You might be confusing using functions with functional programming. Python is Object Oriented language at it’s core, most people use it as
procedural, and like most modern languages it supports also functional paradigms.Yeah, plus it has type hints and tooling to make said type hints mandatory.
Also, like, fuck golang, it’s such a shit language and the compiler does very little to protect you. I’d say that mypy does a better job of giving you AOT protection.
Also, like, fuck golang, it’s such a shit language and the compiler does very little to protect you
I never understood why people like it. It’s a “new” language, and it still doesn’t seem to get the basics right. No proper null handling, and don’t get me started on
interface{}. It’s like they set out to build a better alternative to C++ while ignoring the other developments outside C/C++ for the past 15 years. The compiler is damn quick, though.I’ve dumped 18 years of C++ experience for Go in 2018, and never wanted to come back. Took me a couple of months to become accustomed.
The main Go’s feature is a green light for ignoring OOP baggage collected for decades, which makes writing code unnecessary burden. And Go have tools for not doing that.
Yes, sometimes it can be a bit ugly, but if you’re ready to trade academic impeccability for ease of use, it’s a real blast.
I’ve seen a lot of bad code in Go, which tried to do OOP things taught in school or books. Just don’t. Go requires a different approach, different mindset. Then everything falls in their places.
deleted by creator
It’s also dynamically typed and inferior to TypeScript.
Depends enirely on the usecase. Python is loved for data processing but python GUIs get messy. And so do JS and TS GUIs.
I’ve never met a desktop GUI bigger than a single page with buttons that wasn’t messy and complicated.
Granted, I’m used to Qt in C++ and python, so I don’t think I’m the best sample collector.
Delphi could do complex GUIs pretty well. That makes me miss it sometimes.
Typescript fucking sucks.
Why?
Do you mean python has something to do with functional programming, or did I misread? Because I would say e.g. Typescript is (slightly) closer to FP than Python.
Yes. Python is a multi-paradigm language, but IMO proper “pythonic” python looks a lot more functional than OO, with liberal use of duck-typed list comprehensions and such.
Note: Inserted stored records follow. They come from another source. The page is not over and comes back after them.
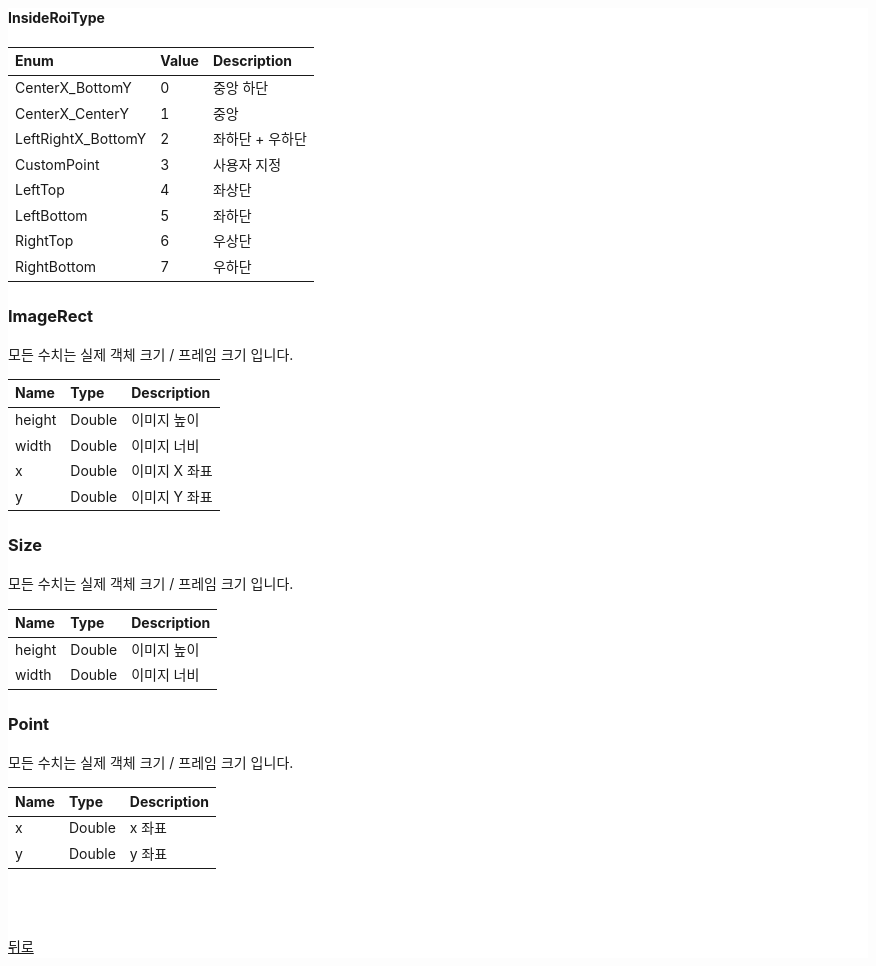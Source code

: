 #### InsideRoiType

| Enum | Value | Description |
| :---- | :---- |  :---- |
| CenterX_BottomY | 0 | 중앙 하단 |
| CenterX_CenterY | 1 | 중앙 | 
| LeftRightX_BottomY | 2 | 좌하단 + 우하단 |
| CustomPoint | 3 | 사용자 지정 |
| LeftTop | 4 | 좌상단 |
| LeftBottom | 5 | 좌하단 |
| RightTop | 6 | 우상단 |
| RightBottom | 7 | 우하단 |


### ImageRect
모든 수치는 실제 객체 크기 / 프레임 크기 입니다.

| Name | Type | Description |
| :---- | :---- |:---- |
| height | Double | 이미지 높이 |
| width | Double | 이미지 너비 |
| x | Double | 이미지 X 좌표 |
| y | Double | 이미지 Y 좌표 |



### Size
모든 수치는 실제 객체 크기 / 프레임 크기 입니다.

| Name | Type | Description |
| :---- | :---- |:---- |
| height | Double | 이미지 높이 |
| width | Double | 이미지 너비 |

### Point
모든 수치는 실제 객체 크기 / 프레임 크기 입니다.

| Name | Type | Description |
| :---- | :---- |:---- |
| x | Double | x 좌표 |
| y | Double | y 좌표 |

<br><br>

[뒤로](../../../../../index.html)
I’m not even going to bother commenting on that train wreck of a post, but I just wanted to mention that I hate the writing style of programming-related LinkedIn posts. They’re just chock-full of sweeping generalizations presented as absolute truth in an extremely patronizing tone.
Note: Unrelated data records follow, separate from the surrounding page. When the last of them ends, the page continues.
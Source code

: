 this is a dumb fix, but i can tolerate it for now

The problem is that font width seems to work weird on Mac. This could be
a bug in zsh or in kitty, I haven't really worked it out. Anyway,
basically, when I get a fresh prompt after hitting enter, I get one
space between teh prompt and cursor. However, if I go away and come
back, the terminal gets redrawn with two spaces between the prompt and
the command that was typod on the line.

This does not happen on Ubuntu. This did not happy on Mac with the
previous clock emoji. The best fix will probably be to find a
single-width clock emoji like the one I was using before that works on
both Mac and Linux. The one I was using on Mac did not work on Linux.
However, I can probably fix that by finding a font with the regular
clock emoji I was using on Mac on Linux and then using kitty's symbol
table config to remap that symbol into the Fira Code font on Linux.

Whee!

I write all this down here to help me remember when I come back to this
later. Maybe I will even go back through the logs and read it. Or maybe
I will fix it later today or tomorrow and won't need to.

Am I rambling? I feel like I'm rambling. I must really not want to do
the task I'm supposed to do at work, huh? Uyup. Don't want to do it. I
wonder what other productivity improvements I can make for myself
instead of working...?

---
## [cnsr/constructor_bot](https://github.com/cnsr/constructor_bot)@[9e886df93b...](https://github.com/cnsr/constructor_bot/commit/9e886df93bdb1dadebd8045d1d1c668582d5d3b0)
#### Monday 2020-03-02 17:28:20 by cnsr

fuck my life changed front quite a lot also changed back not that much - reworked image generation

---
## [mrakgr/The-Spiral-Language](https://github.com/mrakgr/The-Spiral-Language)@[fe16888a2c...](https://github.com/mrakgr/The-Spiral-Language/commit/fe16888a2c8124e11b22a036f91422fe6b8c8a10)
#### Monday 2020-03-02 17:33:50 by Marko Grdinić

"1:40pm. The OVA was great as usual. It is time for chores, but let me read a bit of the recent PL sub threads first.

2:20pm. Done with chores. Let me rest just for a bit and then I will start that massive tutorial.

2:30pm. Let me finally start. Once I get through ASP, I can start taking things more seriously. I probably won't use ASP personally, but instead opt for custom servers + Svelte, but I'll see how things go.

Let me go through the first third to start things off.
Why can’t people just say, “In my opinion, X technology is a better fit for Y situation for Z reason,” instead of “Every time you encounter X, you must do Y, otherwise you’re dead wrong.”
It’s just simultaneously so arrogant and also aggressively ignorant. If someone spoke to me like that in real life, I would never want to speak with them again. And these people are broadcasting this shit to their entire professional network.
Yeah, particularly the broadcasting really irks me.
That is an opinion you can hold for yourself and then make compromises as you encounter reality. I do expect programmers to hold strong opinions.But when you broadcast it, you strip yourself of the option to make compromises. You’re just saying something which is going to be wrong in one way or another in most situations. I do expect programmers to be smarter than that.
Nonsense. If your code has reached the point of unmaintainable complexity, then blame the author, not the language.
I feel like there’s about one person that can cast this stone, and that’s because preventing this has turns Torvalds into an abusive bridge troll sometimes, but he’s actually been successful.
Well, the kernel is unmaintainably complex. Linux saves his sanity by not looking deeply into modules and only inspecting the surfaces.